TASK INSTRUCTIONS:
The required answer is every line of the data containing the word "label".

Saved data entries
<<<<

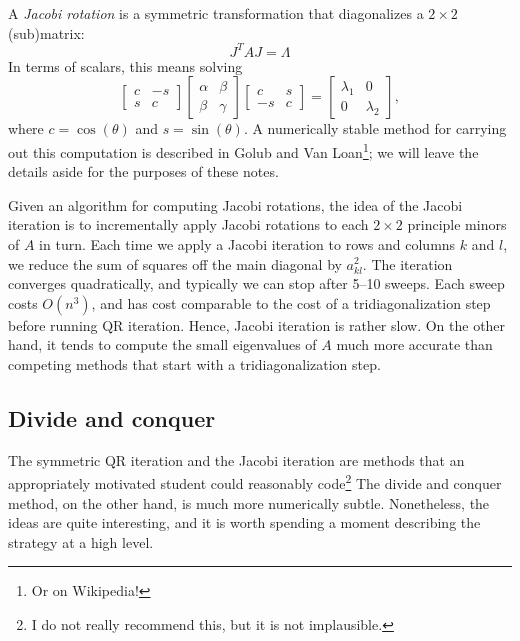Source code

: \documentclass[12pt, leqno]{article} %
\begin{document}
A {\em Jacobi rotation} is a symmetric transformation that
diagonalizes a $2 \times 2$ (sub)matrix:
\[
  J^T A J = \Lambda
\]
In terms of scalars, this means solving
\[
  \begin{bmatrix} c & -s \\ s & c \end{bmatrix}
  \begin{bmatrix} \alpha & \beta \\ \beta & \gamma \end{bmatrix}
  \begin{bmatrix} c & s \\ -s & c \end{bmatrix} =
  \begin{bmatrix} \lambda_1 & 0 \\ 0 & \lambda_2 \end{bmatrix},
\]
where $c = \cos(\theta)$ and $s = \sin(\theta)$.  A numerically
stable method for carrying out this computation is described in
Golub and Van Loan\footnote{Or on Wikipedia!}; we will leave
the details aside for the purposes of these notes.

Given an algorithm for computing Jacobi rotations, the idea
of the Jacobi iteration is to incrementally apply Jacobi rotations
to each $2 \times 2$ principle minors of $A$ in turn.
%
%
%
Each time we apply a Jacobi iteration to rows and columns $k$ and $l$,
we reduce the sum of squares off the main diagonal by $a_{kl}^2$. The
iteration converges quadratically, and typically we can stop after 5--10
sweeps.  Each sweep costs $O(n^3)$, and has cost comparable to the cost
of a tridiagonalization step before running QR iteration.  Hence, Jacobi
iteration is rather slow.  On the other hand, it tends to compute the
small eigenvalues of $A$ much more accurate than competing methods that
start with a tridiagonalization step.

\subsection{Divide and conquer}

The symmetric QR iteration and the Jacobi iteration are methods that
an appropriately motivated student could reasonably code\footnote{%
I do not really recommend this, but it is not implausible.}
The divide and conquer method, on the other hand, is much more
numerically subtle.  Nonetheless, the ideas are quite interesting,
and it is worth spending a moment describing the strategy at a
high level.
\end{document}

>>>>
<<<<

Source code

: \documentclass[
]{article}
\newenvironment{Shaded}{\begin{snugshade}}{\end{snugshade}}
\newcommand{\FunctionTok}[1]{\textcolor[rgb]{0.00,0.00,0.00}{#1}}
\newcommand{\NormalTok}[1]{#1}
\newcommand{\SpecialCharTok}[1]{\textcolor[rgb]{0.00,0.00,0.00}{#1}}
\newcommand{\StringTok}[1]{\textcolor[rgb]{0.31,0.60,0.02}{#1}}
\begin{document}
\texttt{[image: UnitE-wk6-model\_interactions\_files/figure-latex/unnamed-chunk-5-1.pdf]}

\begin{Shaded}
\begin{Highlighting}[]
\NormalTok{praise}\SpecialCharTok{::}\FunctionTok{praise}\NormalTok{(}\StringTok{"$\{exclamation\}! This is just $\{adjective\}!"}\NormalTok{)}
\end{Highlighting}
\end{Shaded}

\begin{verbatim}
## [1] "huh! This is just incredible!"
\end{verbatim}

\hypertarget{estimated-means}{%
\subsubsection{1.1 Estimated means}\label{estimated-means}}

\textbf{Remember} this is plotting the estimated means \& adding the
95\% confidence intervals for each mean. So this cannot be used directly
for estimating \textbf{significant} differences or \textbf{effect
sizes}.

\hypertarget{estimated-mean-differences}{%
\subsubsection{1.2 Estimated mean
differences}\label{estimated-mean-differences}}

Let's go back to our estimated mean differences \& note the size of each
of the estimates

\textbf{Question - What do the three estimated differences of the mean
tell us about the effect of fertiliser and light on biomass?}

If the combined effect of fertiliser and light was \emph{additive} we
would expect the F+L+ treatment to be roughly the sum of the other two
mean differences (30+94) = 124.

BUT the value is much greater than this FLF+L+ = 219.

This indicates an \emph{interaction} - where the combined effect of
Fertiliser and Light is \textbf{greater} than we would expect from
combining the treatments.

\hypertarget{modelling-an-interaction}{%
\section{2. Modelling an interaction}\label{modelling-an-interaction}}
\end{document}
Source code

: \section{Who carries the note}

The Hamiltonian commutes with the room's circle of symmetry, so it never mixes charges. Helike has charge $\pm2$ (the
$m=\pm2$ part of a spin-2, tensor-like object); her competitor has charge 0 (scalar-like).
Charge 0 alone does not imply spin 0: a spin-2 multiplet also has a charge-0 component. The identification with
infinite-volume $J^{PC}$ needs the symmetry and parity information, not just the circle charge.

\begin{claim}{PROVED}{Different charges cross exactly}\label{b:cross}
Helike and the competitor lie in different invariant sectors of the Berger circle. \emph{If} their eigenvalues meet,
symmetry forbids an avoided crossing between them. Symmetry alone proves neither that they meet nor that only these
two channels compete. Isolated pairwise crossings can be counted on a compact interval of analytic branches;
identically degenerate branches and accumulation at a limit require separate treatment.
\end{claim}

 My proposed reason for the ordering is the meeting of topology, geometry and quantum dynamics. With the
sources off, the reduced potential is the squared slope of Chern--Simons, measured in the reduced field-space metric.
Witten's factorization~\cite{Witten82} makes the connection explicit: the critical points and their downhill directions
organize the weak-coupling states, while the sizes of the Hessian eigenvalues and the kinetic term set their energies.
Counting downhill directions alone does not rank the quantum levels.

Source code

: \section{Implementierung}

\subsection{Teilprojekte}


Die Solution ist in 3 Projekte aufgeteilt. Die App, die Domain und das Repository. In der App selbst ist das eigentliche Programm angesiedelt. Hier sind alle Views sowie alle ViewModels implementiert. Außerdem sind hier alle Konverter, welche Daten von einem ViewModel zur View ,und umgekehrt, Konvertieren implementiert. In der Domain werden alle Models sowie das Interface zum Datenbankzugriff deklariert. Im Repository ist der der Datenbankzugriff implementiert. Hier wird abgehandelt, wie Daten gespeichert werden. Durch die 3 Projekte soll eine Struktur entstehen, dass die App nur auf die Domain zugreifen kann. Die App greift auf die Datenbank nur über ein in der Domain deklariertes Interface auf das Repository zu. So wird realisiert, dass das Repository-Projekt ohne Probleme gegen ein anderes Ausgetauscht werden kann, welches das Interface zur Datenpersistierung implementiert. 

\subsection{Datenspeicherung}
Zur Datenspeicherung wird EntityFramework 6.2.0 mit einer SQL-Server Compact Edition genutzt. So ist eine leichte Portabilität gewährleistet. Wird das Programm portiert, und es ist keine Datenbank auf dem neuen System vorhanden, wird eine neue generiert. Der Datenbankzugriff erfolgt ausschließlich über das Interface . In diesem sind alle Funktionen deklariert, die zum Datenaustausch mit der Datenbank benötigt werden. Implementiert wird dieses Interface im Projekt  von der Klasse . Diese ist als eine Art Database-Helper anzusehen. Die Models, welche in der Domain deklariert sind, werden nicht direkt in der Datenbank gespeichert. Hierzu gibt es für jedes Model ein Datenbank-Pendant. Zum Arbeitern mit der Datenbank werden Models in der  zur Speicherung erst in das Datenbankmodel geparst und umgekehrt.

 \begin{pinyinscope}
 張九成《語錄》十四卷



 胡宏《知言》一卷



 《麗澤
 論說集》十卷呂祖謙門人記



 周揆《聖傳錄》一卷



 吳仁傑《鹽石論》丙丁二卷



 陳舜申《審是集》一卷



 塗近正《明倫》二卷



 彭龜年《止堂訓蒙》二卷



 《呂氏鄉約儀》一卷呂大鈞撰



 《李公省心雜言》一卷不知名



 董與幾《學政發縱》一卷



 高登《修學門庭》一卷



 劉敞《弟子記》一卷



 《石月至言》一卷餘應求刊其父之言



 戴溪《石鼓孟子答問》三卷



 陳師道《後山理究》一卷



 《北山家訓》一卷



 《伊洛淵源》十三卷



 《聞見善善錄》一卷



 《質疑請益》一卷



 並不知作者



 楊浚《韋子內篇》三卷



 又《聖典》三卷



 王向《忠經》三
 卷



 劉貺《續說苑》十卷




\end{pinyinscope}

>>>>

WRITTEN SOLUTION:
\subsubsection{1.1 Estimated means}\label{estimated-means}}
differences}\label{estimated-mean-differences}}
\section{2. Modelling an interaction}\label{modelling-an-interaction}}
\begin{claim}{PROVED}{Different charges cross exactly}\label{b:cross}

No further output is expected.